BI Kaltim Bank Indonesia Ekonomi Halal  LPPOM MUI 

Bank Indonesia Kaltim Mendorong Penguatan Ekosistem Halal di Kalimantan Timur



Kepala Perwakilan Bank Indonesia Provinsi Kalimantan Timur, Budi Widihartanto.
Kepala Perwakilan Bank Indonesia Provinsi Kalimantan Timur, Budi Widihartanto.

SELASAR.CO, Samarinda - Bank Indonesia bekerja sama dengan LPPOM MUI (Lembaga Pengkajian Pangan, Obat-obatan, dan Kosmetika Majelis Ulama Indonesia) telah menggelar pelatihan khusus dalam upaya mendorong penerapan prinsip halal di seluruh rantai nilai di Provinsi Kalimantan Timur. Kegiatan ini difokuskan pada pelatihan Juru Sembelih Halal (JULEHA) untuk mendukung sertifikasi halal di Rumah Potong Unggas (RPU) di wilayah tersebut. Acara bertempat di Hotel Mercure Samarinda dan berlangsung pada tanggal 14 September 2023.

Kepala Perwakilan Bank Indonesia Provinsi Kalimantan Timur, Budi Widihartanto, dan Direktur LPPOM MUI Kaltim, drh. H. Sumarsongko, membuka Bimbingan Teknis Juru Sembelih Halal (JULEHA) bersama-sama. Hadir juga dalam acara ini Komisi Fatwa LPPOM MUI Kaltim, Khairy Abusyairi, perwakilan Kantor Wilayah Kementerian Agama Kaltim, dan perwakilan Dinas Peternakan dan Kesehatan Hewan Kaltim. Bimbingan teknis ini diikuti oleh 16 juru sembelih dari 10 Rumah Potong Unggas (RPU) di Kota Samarinda dan Kabupaten Kutai Kartanegara.
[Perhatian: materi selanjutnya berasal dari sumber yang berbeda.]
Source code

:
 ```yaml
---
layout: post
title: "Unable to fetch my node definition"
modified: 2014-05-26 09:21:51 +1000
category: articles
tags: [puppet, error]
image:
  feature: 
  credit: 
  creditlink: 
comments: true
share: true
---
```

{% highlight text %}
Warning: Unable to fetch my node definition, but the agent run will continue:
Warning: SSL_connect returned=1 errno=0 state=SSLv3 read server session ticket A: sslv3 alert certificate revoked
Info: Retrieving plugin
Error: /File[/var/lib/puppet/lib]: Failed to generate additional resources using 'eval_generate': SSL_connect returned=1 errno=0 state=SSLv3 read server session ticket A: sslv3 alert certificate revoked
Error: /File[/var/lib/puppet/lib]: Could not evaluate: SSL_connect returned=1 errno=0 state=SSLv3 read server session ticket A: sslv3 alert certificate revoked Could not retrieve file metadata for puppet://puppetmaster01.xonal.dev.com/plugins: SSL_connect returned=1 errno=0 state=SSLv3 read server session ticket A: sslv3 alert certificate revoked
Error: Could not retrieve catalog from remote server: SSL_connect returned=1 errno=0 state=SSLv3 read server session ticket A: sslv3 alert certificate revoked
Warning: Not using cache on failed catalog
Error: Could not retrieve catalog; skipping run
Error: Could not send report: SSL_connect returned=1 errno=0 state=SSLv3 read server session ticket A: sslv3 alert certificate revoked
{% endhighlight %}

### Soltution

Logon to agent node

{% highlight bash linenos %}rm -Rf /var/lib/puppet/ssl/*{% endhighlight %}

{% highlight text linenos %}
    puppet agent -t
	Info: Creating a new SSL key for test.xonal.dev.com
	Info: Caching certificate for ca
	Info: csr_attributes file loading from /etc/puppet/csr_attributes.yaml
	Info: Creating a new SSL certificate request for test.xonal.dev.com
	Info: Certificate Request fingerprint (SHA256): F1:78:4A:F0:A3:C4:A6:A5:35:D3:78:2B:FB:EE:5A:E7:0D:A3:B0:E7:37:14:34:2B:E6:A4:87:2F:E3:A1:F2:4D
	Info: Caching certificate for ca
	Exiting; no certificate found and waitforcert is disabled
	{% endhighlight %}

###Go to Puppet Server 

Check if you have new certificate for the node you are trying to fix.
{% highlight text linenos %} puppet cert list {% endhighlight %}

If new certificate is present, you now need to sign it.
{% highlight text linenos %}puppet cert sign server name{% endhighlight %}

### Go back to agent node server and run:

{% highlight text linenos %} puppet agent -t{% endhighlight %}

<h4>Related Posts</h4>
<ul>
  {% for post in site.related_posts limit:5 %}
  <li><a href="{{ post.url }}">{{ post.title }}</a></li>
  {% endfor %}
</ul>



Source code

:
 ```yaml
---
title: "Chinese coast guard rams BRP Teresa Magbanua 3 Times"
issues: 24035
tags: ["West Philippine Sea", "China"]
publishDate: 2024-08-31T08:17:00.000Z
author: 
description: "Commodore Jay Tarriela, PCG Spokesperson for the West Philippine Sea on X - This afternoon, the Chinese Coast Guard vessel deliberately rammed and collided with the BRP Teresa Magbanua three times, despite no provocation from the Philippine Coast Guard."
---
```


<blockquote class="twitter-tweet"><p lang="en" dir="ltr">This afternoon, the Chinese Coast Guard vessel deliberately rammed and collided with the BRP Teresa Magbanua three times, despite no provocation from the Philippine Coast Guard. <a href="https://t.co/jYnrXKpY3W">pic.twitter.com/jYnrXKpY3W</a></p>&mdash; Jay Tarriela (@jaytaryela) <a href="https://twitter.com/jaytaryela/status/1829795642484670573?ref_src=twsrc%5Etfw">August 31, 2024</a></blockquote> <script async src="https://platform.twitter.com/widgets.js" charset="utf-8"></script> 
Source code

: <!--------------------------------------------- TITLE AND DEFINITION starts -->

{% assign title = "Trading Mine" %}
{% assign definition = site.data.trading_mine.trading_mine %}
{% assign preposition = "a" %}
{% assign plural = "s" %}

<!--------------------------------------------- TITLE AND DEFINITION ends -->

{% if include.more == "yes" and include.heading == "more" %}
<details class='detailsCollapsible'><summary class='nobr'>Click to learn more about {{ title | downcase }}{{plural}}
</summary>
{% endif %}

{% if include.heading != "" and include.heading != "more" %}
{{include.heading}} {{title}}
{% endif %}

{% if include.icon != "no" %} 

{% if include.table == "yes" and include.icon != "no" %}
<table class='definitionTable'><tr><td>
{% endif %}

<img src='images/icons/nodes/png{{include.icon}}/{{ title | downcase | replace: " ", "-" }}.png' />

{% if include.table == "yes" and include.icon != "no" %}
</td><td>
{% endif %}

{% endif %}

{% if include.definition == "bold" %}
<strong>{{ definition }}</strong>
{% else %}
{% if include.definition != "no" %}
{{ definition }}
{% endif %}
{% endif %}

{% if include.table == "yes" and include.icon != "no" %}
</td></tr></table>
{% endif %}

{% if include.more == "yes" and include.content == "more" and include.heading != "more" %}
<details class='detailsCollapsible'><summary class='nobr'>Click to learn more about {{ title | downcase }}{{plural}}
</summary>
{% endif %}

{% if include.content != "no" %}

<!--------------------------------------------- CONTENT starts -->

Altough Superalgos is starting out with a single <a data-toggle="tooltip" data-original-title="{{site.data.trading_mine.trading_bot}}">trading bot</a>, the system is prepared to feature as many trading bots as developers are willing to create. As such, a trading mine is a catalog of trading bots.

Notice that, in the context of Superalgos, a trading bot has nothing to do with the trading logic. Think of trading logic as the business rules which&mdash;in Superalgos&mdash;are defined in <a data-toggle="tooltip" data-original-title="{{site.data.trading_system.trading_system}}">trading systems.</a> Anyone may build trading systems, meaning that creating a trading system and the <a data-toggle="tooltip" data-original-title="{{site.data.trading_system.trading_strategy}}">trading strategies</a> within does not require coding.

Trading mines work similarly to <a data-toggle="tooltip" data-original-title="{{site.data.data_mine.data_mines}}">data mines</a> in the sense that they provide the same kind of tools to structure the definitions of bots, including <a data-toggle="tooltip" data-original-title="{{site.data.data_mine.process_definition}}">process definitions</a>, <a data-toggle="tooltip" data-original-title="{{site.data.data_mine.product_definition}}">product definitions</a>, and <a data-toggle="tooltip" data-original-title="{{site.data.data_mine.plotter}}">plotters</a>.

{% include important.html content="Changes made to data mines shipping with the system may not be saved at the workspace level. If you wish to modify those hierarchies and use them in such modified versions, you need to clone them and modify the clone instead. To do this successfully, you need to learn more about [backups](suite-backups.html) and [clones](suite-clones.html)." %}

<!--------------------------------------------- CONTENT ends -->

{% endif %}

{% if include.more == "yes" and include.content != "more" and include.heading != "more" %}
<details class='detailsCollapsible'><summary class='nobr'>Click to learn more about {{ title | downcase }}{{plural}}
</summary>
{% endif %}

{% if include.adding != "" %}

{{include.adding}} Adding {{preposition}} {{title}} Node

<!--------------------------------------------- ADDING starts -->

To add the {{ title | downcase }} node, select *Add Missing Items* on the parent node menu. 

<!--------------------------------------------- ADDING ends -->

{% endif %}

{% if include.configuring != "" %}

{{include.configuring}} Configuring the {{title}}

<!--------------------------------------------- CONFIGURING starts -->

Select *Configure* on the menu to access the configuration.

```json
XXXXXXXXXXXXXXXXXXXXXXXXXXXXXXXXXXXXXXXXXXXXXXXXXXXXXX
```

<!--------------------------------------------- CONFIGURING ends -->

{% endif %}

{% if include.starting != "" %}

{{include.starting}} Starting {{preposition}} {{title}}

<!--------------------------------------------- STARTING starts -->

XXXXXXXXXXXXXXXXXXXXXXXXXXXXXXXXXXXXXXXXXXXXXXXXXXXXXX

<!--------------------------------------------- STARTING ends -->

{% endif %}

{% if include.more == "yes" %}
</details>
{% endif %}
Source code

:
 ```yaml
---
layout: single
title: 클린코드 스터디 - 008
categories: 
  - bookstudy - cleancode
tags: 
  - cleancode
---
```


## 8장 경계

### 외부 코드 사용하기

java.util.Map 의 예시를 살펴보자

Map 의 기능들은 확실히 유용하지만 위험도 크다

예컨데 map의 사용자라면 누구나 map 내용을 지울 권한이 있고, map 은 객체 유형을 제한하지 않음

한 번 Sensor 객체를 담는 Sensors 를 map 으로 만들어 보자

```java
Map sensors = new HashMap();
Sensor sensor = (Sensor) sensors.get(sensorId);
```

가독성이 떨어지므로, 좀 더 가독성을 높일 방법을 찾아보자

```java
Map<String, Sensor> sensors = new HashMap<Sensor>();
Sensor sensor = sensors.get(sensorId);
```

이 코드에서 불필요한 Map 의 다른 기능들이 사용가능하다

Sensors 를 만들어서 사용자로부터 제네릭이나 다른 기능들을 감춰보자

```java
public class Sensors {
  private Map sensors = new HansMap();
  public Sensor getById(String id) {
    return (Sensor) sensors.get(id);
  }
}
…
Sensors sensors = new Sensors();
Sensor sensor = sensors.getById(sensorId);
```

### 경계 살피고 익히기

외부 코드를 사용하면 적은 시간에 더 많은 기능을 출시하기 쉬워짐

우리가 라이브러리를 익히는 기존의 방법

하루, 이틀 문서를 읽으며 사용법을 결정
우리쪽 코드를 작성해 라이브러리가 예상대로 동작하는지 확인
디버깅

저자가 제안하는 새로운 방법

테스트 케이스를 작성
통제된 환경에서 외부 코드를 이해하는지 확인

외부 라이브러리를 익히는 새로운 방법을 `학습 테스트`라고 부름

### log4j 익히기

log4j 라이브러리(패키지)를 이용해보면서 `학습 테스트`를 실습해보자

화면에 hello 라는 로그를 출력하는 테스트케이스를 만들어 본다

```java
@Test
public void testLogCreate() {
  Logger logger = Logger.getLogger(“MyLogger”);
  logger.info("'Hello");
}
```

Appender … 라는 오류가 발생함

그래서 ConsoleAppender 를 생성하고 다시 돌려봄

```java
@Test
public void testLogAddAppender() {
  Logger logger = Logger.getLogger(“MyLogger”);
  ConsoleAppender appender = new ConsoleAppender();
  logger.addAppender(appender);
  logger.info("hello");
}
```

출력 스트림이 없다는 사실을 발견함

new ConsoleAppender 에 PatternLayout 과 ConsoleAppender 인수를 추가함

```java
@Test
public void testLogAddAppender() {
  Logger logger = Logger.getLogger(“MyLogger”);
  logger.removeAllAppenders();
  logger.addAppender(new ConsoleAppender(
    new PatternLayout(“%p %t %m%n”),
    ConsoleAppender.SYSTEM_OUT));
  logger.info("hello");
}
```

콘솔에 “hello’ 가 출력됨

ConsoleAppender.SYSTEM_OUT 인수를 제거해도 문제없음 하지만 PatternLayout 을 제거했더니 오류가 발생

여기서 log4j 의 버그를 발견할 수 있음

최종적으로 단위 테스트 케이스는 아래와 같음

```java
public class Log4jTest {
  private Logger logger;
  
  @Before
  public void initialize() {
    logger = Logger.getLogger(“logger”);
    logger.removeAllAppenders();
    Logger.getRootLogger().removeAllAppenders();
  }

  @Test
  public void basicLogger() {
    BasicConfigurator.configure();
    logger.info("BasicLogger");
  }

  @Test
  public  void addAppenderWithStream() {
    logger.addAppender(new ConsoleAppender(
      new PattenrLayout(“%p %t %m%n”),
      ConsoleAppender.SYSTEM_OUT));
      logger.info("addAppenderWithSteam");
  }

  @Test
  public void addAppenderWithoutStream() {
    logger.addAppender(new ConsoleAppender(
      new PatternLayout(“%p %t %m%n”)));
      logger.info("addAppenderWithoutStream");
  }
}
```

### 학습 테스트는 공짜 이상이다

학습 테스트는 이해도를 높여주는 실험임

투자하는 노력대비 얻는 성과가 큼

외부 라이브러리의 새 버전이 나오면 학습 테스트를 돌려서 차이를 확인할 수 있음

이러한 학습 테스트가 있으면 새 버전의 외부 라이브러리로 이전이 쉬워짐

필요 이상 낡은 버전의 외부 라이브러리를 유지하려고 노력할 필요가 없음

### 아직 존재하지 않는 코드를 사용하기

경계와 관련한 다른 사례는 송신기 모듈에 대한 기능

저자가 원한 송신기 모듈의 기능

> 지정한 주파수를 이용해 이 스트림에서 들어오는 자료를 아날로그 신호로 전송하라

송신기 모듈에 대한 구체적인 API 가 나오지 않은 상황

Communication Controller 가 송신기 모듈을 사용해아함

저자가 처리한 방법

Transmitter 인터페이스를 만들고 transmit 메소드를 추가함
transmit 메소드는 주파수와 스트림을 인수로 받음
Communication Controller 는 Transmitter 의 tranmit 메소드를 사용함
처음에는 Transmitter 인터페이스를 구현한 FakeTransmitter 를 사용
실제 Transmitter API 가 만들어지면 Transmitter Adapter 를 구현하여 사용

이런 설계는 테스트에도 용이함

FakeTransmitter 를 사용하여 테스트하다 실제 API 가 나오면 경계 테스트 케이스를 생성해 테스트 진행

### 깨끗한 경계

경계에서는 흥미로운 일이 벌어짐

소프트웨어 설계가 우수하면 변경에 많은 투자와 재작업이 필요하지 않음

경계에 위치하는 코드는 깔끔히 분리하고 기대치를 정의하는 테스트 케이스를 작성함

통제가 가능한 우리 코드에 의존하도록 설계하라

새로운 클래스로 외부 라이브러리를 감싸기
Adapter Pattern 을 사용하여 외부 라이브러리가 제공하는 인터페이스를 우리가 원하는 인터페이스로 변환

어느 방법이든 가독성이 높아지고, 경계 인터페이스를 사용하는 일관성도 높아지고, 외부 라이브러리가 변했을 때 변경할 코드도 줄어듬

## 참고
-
Budi Widihartanto menyampaikan bahwa Bank Indonesia aktif bekerja sama dengan para stakeholder di daerah untuk mempercepat penerapan sertifikasi halal, memperkuat ekosistem halal value chain, terutama di negara dengan mayoritas penduduk muslim seperti Indonesia. “Dengan populasi muslim mencapai sekitar 87,02%, atau sekitar 241,7 juta jiwa, Indonesia memiliki potensi pasar yang besar untuk produk halal, khususnya makanan dan minuman olahan. Potensi ini juga membuka peluang pasar global dengan permintaan tinggi dari negara-negara muslim seperti Arab Saudi, Malaysia, Brunei Darussalam, dan lainnya,” ujarnya.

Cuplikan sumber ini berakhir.